Choi was born in Yeongdong, in the North Chungcheong Province. He took his first steps into the world of literature in 1963 when he was a student at Yonsei University in Seoul. It was after this that he moved to the USA where he went on to study for a master’s and then a doctorate in public administration and political science at the University of Indiana.
He taught at a number of different colleges all over America, as well as teaching at the University of Seoul. He retired in 2006. From 1981 to 1983 he worked as Assistant for Environmental Quality at the Office of the Secretary of Defence.
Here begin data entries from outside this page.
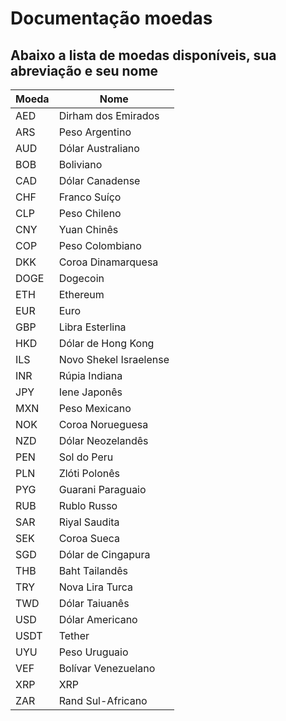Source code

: # Documentação moedas

## Abaixo a lista de moedas disponíveis, sua abreviação e seu nome

| Moeda | Nome                                   |
|-------|----------------------------------------|
| AED   | Dirham dos Emirados                    |
| ARS   | Peso Argentino                         |
| AUD   | Dólar Australiano                      |
| BOB   | Boliviano                              |
| CAD   | Dólar Canadense                        |
| CHF   | Franco Suíço                           |
| CLP   | Peso Chileno                           |
| CNY   | Yuan Chinês                            |
| COP   | Peso Colombiano                        |
| DKK   | Coroa Dinamarquesa                     |
| DOGE  | Dogecoin                               |
| ETH   | Ethereum                               |
| EUR   | Euro                                   |
| GBP   | Libra Esterlina                        |
| HKD   | Dólar de Hong Kong                     |
| ILS   | Novo Shekel Israelense                 |
| INR   | Rúpia Indiana                          |
| JPY   | Iene Japonês                           |
| MXN   | Peso Mexicano                          |
| NOK   | Coroa Norueguesa                       |
| NZD   | Dólar Neozelandês                      |
| PEN   | Sol do Peru                            |
| PLN   | Zlóti Polonês                          |
| PYG   | Guarani Paraguaio                      |
| RUB   | Rublo Russo                            |
| SAR   | Riyal Saudita                          |
| SEK   | Coroa Sueca                            |
| SGD   | Dólar de Cingapura                     |
| THB   | Baht Tailandês                         |
| TRY   | Nova Lira Turca                        |
| TWD   | Dólar Taiuanês                         |
| USD   | Dólar Americano                        |
| USDT  | Tether                                 |
| UYU   | Peso Uruguaio                          |
| VEF   | Bolívar Venezuelano                    |
| XRP   | XRP                                    |
| ZAR   | Rand Sul-Africano                      |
Choi spent a large part of his life devoting his time to celebrating the work of the poet Yun, who is often referred to as the patriotic poet. From 1910 to 1945, during the colonial rule of the peninsula by the Japanese Yun was at his most prolific. His work was inspired by a nostalgia for both independence and peace.

Choi was responsible for translating and then publishing some of Yun’s most important poetry including “Self Portrait”, “Star-counting Night” and “Prelude”. He was also a founding member of the Korean Poets and Writers Group. In addition, he founded Washington DC’s branch of the Korean American Poets’ Group.

Choi was announced as the winner of 2009’s Yun Dong-Ju award for his own poetry and in 2016 the Yun Dong-Ju Poetry Award. He was the first Korean poet to receive an invitation to read his work at the Congress Library.